Review:
Balancing the personal and the professional side of an ongoing relationship has always been one of the hardest tricks to pull off in a mystery series. Nobody does it better then Jill McGown, whose books about Welsh police officers Detective Chief Inspector Lloyd (like Morse, he never uses his first name) and Detective Inspector Judy Hill deserve much more attention than they've received so far. "They were in her flat, which was highly unusual, but it had been the only way he was going to get to see her watch herself on television for the first time," McGown writes in a typically terse moment of revelation. "He resisted coming to her flat very often; it seemed to him to be sanctioning their private lives.

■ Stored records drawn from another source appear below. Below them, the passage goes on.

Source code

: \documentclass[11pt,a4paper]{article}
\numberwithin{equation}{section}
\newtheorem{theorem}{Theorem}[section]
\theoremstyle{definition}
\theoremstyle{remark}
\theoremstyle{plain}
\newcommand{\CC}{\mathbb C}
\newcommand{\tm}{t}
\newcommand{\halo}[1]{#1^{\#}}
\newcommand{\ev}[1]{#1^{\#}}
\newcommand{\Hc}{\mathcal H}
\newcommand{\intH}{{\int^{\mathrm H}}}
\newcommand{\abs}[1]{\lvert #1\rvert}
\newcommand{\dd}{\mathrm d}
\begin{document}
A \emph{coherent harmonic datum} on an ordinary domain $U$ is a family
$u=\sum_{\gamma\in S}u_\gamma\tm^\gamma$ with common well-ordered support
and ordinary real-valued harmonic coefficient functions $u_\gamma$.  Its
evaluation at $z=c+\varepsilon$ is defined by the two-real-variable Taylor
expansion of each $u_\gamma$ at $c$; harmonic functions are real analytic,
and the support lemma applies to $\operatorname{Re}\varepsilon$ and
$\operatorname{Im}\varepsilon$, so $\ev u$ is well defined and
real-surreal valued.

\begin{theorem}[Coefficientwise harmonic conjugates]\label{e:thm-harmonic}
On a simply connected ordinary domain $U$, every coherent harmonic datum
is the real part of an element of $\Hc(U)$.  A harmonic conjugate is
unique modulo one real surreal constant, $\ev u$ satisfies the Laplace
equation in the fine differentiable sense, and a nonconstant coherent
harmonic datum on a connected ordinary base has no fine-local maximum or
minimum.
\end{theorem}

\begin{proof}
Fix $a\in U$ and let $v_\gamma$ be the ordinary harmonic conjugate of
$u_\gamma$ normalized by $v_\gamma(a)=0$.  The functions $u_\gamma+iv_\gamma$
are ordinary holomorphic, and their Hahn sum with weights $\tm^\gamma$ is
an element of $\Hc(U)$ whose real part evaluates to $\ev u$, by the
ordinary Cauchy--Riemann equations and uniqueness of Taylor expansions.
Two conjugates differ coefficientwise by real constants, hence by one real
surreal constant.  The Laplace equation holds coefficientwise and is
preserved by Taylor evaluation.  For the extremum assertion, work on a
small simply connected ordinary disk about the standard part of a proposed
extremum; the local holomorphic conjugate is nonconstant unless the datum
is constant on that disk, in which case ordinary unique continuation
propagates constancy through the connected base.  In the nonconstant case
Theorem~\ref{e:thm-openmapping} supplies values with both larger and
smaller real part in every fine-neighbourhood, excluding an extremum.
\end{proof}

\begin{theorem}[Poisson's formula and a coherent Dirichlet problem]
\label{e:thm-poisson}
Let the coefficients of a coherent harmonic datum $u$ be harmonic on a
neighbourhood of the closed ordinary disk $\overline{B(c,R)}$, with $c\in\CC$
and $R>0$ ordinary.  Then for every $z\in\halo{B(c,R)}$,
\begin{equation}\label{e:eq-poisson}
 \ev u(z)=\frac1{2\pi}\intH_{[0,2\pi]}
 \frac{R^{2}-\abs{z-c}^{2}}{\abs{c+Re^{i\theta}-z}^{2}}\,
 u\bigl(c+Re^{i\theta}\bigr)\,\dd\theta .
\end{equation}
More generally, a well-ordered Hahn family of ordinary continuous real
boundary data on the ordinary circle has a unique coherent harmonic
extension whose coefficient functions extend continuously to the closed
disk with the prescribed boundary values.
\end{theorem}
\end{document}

But she had refused point-blank to come home with him this evening, so he had turned up here just before her debut, relieving her of the remote control as she had threatened to turn off the TV." When the brutal owner of a large farm gets death threats and then is murdered, suspicion naturally centers on his gorgeous young wife--who married him strictly for the money she would get if she bore him a son. But the dead man's abused daughter has plenty of motive, and a rising TV interviewer who seems intent on ruining Lloyd's career is also a likely suspect. Two other Lloyd and Hill books available in paperback: Murder...Now and Then and Murder at the Old Vicarage. --Dick Adler
From the Publisher:
I am always fighting temptation here at Ballantine -- so many books, so little time! But I have absolutely no resistance to any Jill McGown book because she writes traditional mysteries wrapped in the cloak of a novel, creating intriguing and believable characters placed in situations they can't easily resolve. Most of Jill's books feature an English team of male/female homicide detectives, Lloyd and Hill. PICTURE OF INNOCENCE is my favorite: the story is both horrifying and intriguing with a monstrous villain, an enigmatic and unlikely heroine -- and a totally unpredictable and nail-biting plot. I loved it...I hope you do.